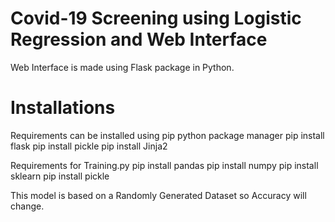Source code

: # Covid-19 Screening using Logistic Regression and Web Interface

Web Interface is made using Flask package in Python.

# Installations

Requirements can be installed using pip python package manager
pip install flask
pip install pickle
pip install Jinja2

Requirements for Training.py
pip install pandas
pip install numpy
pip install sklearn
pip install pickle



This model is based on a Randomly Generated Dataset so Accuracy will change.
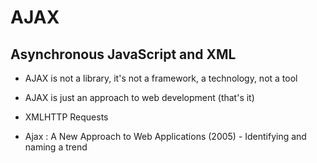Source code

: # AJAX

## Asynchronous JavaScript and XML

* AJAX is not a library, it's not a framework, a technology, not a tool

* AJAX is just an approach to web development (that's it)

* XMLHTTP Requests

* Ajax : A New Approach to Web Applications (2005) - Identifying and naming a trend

Your instructions:
Give the entries again exactly, but skip every image.

Result for this task:
Source code

: # Covid-19 Screening using Logistic Regression and Web Interface

Web Interface is made using Flask package in Python.

# Installations

Requirements can be installed using pip python package manager
pip install flask
pip install pickle
pip install Jinja2

Requirements for Training.py
pip install pandas
pip install numpy
pip install sklearn
pip install pickle



This model is based on a Randomly Generated Dataset so Accuracy will change.
Source code

: # AJAX

## Asynchronous JavaScript and XML

* AJAX is not a library, it's not a framework, a technology, not a tool

* AJAX is just an approach to web development (that's it)

* XMLHTTP Requests

* Ajax : A New Approach to Web Applications (2005) - Identifying and naming a trend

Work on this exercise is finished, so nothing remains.